Many unique patterns of potassium channels appear in specific neuron regions. There is a high density of clusters of both sodium and potassium channels in the myelin internode. There are high densities in the pre terminal regions. In terminal regions, there are a few sodium channels and more potassium versions. Other unique patterns are just now being discovered. Many patterns form unique associations with calcium channels using particular types of potassium subunits in particular spatial arrangements.

Fantastic Complexity in Brain Potassium Channels

Of the recently discovered 90 different potassium channels, there is great specificity of their placement in exact patterns and in very distinct regions of the neuron. Some channels exist along the entire axon; most do not.
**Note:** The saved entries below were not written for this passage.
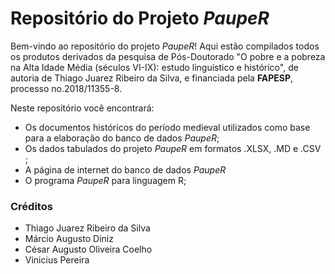 # Repositório do Projeto _PaupeR_

Bem-vindo ao repositório do projeto _PaupeR_! Aqui estão compilados todos os produtos derivados da pesquisa de Pós-Doutorado "O pobre e a pobreza na Alta Idade Média (séculos VI-IX): estudo linguístico e histórico", de autoria de Thiago Juarez Ribeiro da Silva, e financiada pela **FAPESP**, processo no.2018/11355-8.


Neste repositório você encontrará: 

- Os documentos históricos do período medieval utilizados como base para a elaboração do banco de dados _PaupeR_;
- Os dados tabulados do projeto _PaupeR_ em formatos .XLSX, .MD e .CSV ; 
- A página de internet do banco de dados _PaupeR_
- O programa _PaupeR_ para linguagem R;



### Créditos
- Thiago Juarez Ribeiro da Silva
- Márcio Augusto Diniz
- César Augusto Oliveira Coelho
- Vinicius Pereira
Very specific channels are placed at the cell body, the beginning of the axon, further along the axon, at myelin internodes, at distal dendrites, at proximal dendrites, near the post synaptic density, near the calcium channels at the synapse and near the sites of neurotransmitter vesicle release. They are in unique patterns for many of the 1000 different kinds of neurons. 

Phosphorylation and kinase cascades are involved in producing different pathways for subunits. Some are produced by specific interactions of multiple proteins such as binding of calmodulin and calcium effects. But, by and large the phenomenal amount of differences and movement of these varied subunits are regulated in an unknown manner. Axons can be a yard long or tiny. In either case, very specific potassium channels are placed in the membrane at very exact places.

With this fantastic new complexity of potassium channels, the question again must be asked where the direction for all of this resides? The activity in all of the neuron’s potassium channels is triggered by, and is related to, mental events. Is there a mental connection to these specific molecules?